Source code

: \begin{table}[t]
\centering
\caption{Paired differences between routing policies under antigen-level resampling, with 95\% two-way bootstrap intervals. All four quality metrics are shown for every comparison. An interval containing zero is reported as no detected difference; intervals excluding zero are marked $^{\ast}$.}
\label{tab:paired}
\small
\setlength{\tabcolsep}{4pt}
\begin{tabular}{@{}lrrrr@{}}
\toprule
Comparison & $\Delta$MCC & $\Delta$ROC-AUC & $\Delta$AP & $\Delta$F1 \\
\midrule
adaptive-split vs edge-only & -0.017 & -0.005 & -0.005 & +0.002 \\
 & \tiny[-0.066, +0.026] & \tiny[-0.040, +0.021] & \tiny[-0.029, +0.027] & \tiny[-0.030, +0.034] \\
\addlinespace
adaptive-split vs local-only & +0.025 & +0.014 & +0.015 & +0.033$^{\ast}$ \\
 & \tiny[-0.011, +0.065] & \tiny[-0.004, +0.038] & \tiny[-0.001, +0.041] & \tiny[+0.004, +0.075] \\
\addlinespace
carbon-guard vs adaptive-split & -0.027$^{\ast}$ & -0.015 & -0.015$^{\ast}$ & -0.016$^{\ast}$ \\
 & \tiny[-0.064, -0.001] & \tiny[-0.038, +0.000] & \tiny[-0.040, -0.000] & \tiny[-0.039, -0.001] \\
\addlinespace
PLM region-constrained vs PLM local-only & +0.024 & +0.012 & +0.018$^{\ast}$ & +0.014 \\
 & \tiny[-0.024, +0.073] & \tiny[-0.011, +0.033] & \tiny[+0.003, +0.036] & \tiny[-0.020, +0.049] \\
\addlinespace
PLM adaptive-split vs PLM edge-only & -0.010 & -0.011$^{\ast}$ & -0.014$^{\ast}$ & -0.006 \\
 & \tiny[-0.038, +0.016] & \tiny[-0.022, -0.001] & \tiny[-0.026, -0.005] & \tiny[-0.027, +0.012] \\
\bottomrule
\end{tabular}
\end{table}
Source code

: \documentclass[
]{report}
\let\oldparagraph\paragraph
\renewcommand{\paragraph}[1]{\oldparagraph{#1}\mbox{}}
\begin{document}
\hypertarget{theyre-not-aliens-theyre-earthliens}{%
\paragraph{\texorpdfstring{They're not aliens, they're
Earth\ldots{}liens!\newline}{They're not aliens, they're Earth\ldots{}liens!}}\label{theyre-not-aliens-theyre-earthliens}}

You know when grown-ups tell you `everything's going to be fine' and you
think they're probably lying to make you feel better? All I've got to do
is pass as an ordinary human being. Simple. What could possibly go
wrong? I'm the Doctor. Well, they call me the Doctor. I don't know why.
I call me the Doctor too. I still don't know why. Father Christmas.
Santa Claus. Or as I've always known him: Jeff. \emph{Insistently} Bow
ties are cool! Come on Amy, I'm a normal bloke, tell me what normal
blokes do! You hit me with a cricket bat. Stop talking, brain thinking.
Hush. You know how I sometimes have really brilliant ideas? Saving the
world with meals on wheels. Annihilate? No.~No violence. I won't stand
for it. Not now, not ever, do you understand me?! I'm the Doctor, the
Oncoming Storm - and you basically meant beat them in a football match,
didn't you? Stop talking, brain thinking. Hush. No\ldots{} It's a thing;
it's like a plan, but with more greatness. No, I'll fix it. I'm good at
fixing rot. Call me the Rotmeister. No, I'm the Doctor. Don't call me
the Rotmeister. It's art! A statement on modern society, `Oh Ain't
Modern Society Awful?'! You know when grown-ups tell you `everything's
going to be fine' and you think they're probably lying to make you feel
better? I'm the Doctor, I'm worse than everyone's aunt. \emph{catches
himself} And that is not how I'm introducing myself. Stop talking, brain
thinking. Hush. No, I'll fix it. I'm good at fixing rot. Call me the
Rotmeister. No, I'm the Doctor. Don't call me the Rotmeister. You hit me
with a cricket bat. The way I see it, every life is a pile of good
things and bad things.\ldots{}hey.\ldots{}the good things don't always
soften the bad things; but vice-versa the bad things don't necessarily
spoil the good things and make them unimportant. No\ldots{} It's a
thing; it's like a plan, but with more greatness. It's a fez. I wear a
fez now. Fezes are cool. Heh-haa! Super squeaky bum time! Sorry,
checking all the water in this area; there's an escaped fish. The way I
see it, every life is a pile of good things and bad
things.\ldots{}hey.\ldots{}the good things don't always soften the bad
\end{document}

==

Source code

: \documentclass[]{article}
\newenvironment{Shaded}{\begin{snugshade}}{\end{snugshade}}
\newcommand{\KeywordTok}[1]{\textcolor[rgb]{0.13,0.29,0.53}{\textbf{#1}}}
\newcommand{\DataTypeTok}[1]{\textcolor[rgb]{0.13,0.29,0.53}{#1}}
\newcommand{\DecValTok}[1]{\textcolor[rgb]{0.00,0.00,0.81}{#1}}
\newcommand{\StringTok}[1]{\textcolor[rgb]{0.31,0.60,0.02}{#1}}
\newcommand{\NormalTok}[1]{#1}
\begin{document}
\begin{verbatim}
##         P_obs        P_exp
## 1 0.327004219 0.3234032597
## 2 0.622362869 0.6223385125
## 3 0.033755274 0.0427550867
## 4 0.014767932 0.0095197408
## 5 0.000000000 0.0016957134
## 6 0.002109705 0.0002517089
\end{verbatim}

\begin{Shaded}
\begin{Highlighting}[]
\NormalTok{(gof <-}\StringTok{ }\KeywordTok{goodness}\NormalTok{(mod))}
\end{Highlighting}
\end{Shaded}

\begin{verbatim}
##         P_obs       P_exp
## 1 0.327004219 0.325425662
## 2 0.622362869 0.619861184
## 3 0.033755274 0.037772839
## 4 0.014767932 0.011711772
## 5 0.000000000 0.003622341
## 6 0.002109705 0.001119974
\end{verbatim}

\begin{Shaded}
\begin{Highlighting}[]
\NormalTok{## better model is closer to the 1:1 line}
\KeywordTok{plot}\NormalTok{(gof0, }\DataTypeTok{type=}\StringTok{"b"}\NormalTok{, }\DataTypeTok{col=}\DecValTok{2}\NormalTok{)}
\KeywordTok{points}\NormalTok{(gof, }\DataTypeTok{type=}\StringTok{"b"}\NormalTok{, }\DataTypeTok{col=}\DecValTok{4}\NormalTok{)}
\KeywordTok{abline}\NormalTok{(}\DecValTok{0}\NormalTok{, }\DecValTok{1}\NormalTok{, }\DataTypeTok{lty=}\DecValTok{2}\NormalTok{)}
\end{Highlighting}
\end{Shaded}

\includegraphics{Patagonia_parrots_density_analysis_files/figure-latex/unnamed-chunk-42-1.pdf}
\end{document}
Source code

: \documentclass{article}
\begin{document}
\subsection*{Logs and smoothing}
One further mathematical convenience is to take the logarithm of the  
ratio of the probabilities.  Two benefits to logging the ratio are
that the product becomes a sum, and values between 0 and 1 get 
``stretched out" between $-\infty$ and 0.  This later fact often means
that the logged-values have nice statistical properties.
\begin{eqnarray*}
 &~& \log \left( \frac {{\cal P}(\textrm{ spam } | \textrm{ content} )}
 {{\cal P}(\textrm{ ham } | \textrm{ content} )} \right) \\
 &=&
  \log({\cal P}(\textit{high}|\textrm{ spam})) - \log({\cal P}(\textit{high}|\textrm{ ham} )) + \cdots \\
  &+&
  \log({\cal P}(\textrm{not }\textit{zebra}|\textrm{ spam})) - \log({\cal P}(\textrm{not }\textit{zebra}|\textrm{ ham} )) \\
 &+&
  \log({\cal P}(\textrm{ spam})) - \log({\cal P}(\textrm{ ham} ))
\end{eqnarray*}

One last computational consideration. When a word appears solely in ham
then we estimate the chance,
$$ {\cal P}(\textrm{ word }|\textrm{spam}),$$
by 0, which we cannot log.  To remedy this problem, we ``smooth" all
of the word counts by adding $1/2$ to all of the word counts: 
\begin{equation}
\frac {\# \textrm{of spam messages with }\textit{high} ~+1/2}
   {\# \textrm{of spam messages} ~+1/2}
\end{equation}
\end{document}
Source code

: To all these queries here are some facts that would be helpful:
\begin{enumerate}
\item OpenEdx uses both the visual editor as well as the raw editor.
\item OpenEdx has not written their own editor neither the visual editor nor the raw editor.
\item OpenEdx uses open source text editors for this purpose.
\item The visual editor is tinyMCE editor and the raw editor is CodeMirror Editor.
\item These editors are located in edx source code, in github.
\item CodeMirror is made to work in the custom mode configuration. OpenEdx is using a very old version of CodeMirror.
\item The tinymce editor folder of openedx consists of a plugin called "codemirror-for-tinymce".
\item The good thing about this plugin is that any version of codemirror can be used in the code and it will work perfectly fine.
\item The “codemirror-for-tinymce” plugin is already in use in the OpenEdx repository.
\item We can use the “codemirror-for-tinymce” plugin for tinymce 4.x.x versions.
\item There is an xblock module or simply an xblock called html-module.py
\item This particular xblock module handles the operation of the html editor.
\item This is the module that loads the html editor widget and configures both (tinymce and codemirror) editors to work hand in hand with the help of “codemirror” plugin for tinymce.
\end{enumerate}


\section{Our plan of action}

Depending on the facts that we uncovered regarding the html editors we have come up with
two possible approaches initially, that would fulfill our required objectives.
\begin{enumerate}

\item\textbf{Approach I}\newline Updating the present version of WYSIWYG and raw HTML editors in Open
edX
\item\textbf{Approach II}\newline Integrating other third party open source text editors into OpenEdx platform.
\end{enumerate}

Assignment
When a line in the records above contains the word "cricket", copy it.

Answer space
blokes do! You hit me with a cricket bat. Stop talking, brain thinking.
with a cricket bat. The way I see it, every life is a pile of good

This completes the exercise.